For direct answers or featured snippets, Google has been known to source a variety of sites. They usually choose a site that is listed on page 1 that has formatting conducive to the way they like to display the data (bulleted lists, numbered lists, etc.). They've also been known to collect information from a variety of sources, then cobble them together to create their own "answer" without any attribution.
Featured snippets is an area where there is not always a net positive. Recent data shows that 49% of Google searches are no click. The good news from the report is that organic search clicks get 12x the traffic paid gets, but there are an awful lot of searches where a user doesn't click on a website.
Featured snippet optimization & net positive discussions are a whole different conversation I'll have to follow up with at a later time.

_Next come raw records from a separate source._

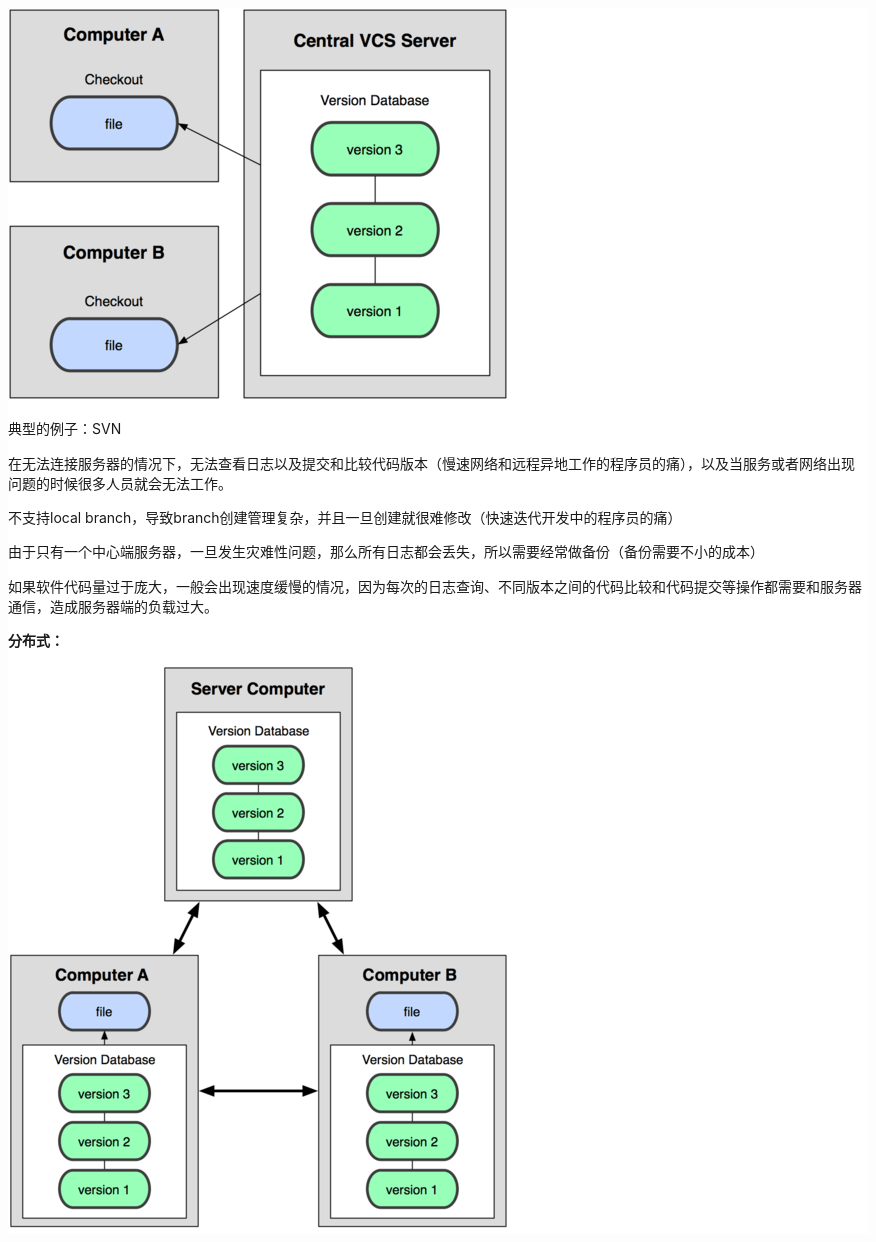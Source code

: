![img](README.assets/18333fig0102-tn.png)

典型的例子：SVN

在无法连接服务器的情况下，无法查看日志以及提交和比较代码版本（慢速网络和远程异地工作的程序员的痛），以及当服务或者网络出现问题的时候很多人员就会无法工作。

不支持local branch，导致branch创建管理复杂，并且一旦创建就很难修改（快速迭代开发中的程序员的痛）

由于只有一个中心端服务器，一旦发生灾难性问题，那么所有日志都会丢失，所以需要经常做备份（备份需要不小的成本）

如果软件代码量过于庞大，一般会出现速度缓慢的情况，因为每次的日志查询、不同版本之间的代码比较和代码提交等操作都需要和服务器通信，造成服务器端的负载过大。



**分布式：**

![img](README.assets/18333fig0103-tn.png)
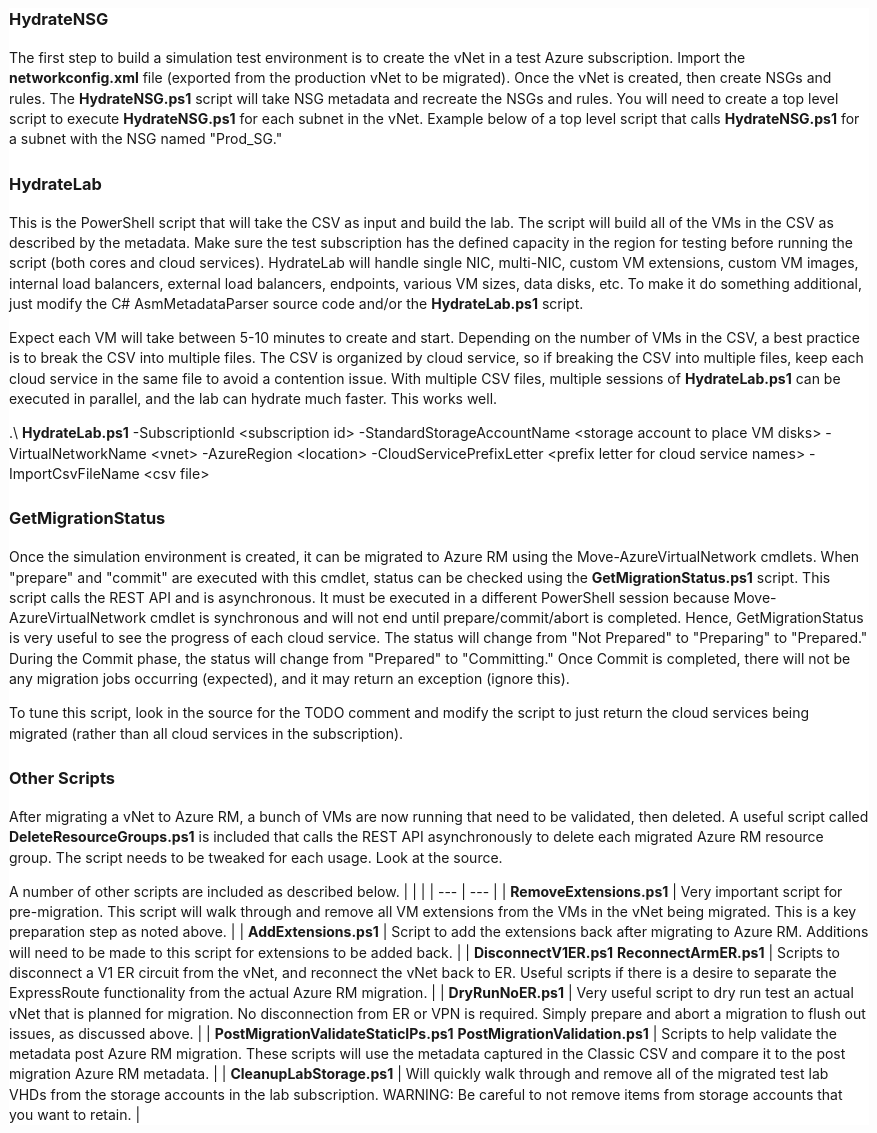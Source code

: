 ### HydrateNSG

The first step to build a simulation test environment is to create the vNet in a test Azure subscription. Import the **networkconfig.xml** file (exported from the production vNet to be migrated). Once the vNet is created, then create NSGs and rules. The **HydrateNSG.ps1** script will take NSG metadata and recreate the NSGs and rules.  You will need to create a top level script to execute **HydrateNSG.ps1** for each subnet in the vNet.  Example below of a top level script that calls **HydrateNSG.ps1** for a subnet with the NSG named &#34;Prod\_SG.&#34;

### HydrateLab

This is the PowerShell script that will take the CSV as input and build the lab. The script will build all of the VMs in the CSV as described by the metadata. Make sure the test subscription has the defined capacity in the region for testing before running the script (both cores and cloud services). HydrateLab will handle single NIC, multi-NIC, custom VM extensions, custom VM images, internal load balancers, external load balancers, endpoints, various VM sizes, data disks, etc.  To make it do something additional, just modify the C# AsmMetadataParser source code and/or the **HydrateLab.ps1** script.

Expect each VM will take between 5-10 minutes to create and start.  Depending on the number of VMs in the CSV, a best practice is to break the CSV into multiple files.  The CSV is organized by cloud service, so if breaking the CSV into multiple files, keep each cloud service in the same file to avoid a contention issue.  With multiple CSV files, multiple sessions of **HydrateLab.ps1** can be executed in parallel, and the lab can hydrate much faster.  This works well.

   .\ **HydrateLab.ps1** -SubscriptionId &lt;subscription id&gt; -StandardStorageAccountName &lt;storage account to place VM disks&gt; -VirtualNetworkName &lt;vnet&gt; -AzureRegion &lt;location&gt; -CloudServicePrefixLetter &lt;prefix letter for cloud service names&gt; -ImportCsvFileName &lt;csv file&gt;
   

### GetMigrationStatus

Once the simulation environment is created, it can be migrated to Azure RM using the Move-AzureVirtualNetwork cmdlets. When &#34;prepare&#34; and &#34;commit&#34; are executed with this cmdlet, status can be checked using the **GetMigrationStatus.ps1** script.  This script calls the REST API and is asynchronous.  It must be executed in a different PowerShell session because Move-AzureVirtualNetwork cmdlet is synchronous and will not end until prepare/commit/abort is completed.  Hence, GetMigrationStatus is very useful to see the progress of each cloud service.  The status will change from &#34;Not Prepared&#34; to &#34;Preparing&#34; to &#34;Prepared.&#34;  During the Commit phase, the status will change from &#34;Prepared&#34; to &#34;Committing.&#34;  Once Commit is completed, there will not be any migration jobs occurring (expected), and it may return an exception (ignore this).

To tune this script, look in the source for the TODO comment and modify the script to just return the cloud services being migrated (rather than all cloud services in the subscription).

### Other Scripts

After migrating a vNet to Azure RM, a bunch of VMs are now running that need to be validated, then deleted. A useful script called **DeleteResourceGroups.ps1** is included that calls the REST API asynchronously to delete each migrated Azure RM resource group. The script needs to be tweaked for each usage.  Look at the source.

A number of other scripts are included as described below.
|[]() |     |
| --- | --- |
| **RemoveExtensions.ps1** | Very important script for pre-migration. This script will walk through and remove all VM extensions from the VMs in the vNet being migrated. This is a key preparation step as noted above. |
| **AddExtensions.ps1** | Script to add the extensions back after migrating to Azure RM. Additions will need to be made to this script for extensions to be added back. |
| **DisconnectV1ER.ps1** **ReconnectArmER.ps1** | Scripts to disconnect a V1 ER circuit from the vNet, and reconnect the vNet back to ER. Useful scripts if there is a desire to separate the ExpressRoute functionality from the actual Azure RM migration. |
| **DryRunNoER.ps1** | Very useful script to dry run test an actual vNet that is planned for migration. No disconnection from ER or VPN is required. Simply prepare and abort a migration to flush out issues, as discussed above. |
| **PostMigrationValidateStaticIPs.ps1** **PostMigrationValidation.ps1** | Scripts to help validate the metadata post Azure RM migration. These scripts will use the metadata captured in the Classic CSV and compare it to the post migration Azure RM metadata. |
| **CleanupLabStorage.ps1** | Will quickly walk through and remove all of the migrated test lab VHDs from the storage accounts in the lab subscription.  WARNING: Be careful to not remove items from storage accounts that you want to retain. |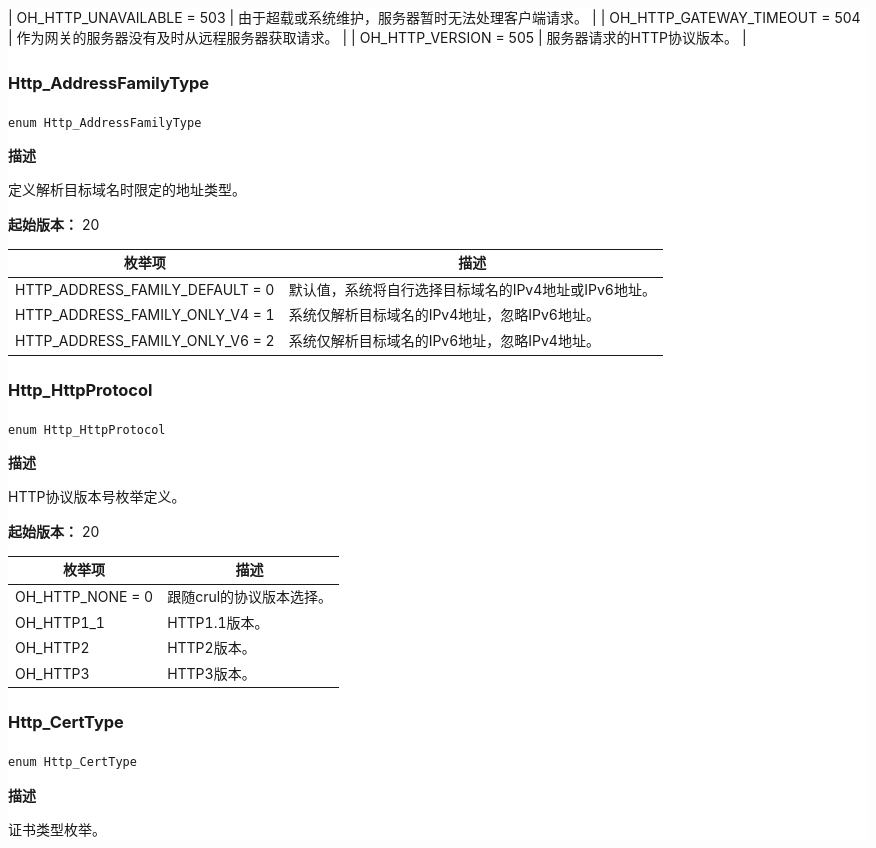 | OH_HTTP_UNAVAILABLE = 503 | 由于超载或系统维护，服务器暂时无法处理客户端请求。 |
| OH_HTTP_GATEWAY_TIMEOUT = 504 | 作为网关的服务器没有及时从远程服务器获取请求。 |
| OH_HTTP_VERSION = 505 | 服务器请求的HTTP协议版本。 |

### Http_AddressFamilyType

```
enum Http_AddressFamilyType
```

**描述**

定义解析目标域名时限定的地址类型。

**起始版本：** 20

| 枚举项 | 描述 |
| -- | -- |
| HTTP_ADDRESS_FAMILY_DEFAULT = 0 | 默认值，系统将自行选择目标域名的IPv4地址或IPv6地址。 |
| HTTP_ADDRESS_FAMILY_ONLY_V4 = 1 | 系统仅解析目标域名的IPv4地址，忽略IPv6地址。 |
| HTTP_ADDRESS_FAMILY_ONLY_V6 = 2 | 系统仅解析目标域名的IPv6地址，忽略IPv4地址。 |

### Http_HttpProtocol

```
enum Http_HttpProtocol
```

**描述**

HTTP协议版本号枚举定义。

**起始版本：** 20

| 枚举项 | 描述 |
| -- | -- |
| OH_HTTP_NONE = 0 | 跟随crul的协议版本选择。 |
| OH_HTTP1_1 | HTTP1.1版本。 |
| OH_HTTP2 | HTTP2版本。 |
| OH_HTTP3 | HTTP3版本。 |

### Http_CertType

```
enum Http_CertType
```

**描述**

证书类型枚举。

Controlling Your Own Knowledge Panel
Businesses had little control over their listings in the past, but now have more control. For example, Block 41 in Seattle used to have just a map image and street view in their knowledge panel, but using the newer Google My Business service, they were able to add their:
- Hours
- Website
- Description
- Photos (inside & outside)
- 360-degree virtual tours
- Categories
- Social links
- Timely posts
Some parts are still automated by Google, including the event listings, popular times, customer reviews, and customer photos. They could also add video, a booking button, and if they didn't have a website, they could generate one directly through Google My Business.
If you are not a business, but want some fixes to your knowledge panel, Google does provide a way to provide them with feedback or changes, but it is slow & doesn't always work.
Jun 24, 2019 - 06:10 PM
And of course, immediately after writing this piece, it comes out that Google is now testing knowledge panel displays without any attribution. Gotta love how fast SEO moves.
I wouldn't be too alarmed as there will be a backlash from their test. Also, Google tests things all the time, but implements them far less. Nothing to worry about at this point, but certainly something to share your feedback on so they don't start doing this as a practice.
Jun 25, 2019 - 09:05 PM
Another follow up: Google come out and stated that the knowledge displays without attribution was a bug. Also, we are now seeing lyric sources with links listed in Google results. For example:
Aug 13, 2019 - 04:31 PM
SparkToro just published an interesting piece showing that for the first time, more than 50% of Google searches do not result in clicks.
https://sparktoro.com/blog/less-than-half-of-google-searches-now-result-in-a-cl
ick/
There is also a related discussion on Hacker News and the general consensus seems to be that Google is freeloading on other people's content. Here are two comments from users. From HN user Cyrus Sheppard:
I think what folks are missing is that a lot of these "zero-click" searches happen as a result of Google scraping your website, and displaying the results as a "featured snippet." Yes, they link to you below the featured snippet. No, more people don't click, because they've taken the answer from your website and displayed it right in their search results. For example: If I'm searching for "best nail for cedar wood" Google gives me the answer: STAINLESS STEEL - and I never had to click through to the website that gave the answer: https://bit.ly/2MdovdP • Yes, this is good for users (it would also be good for users if Netflix gave away movies free) • Overall, the publishers who "rank" for this query receive fewer clicks • Google earns more ad revenue as users stick around on Google longer Ironically, Google has a policy against scraping their results, but their whole business model is predicated off scraping other sites and making money off the content - in many cases never sending traffic (or significantly reduced traffic) to the publisher of the content.
Congress is aware of the issue and has taken Google to task for it, per the SparkToro article. And when you add all the instances where Google AMP is being used to serve pages the problem is even worse because clicks to a site get sneakily intercepted by the AMP page. I am not sure that most content publishers realize this is happening.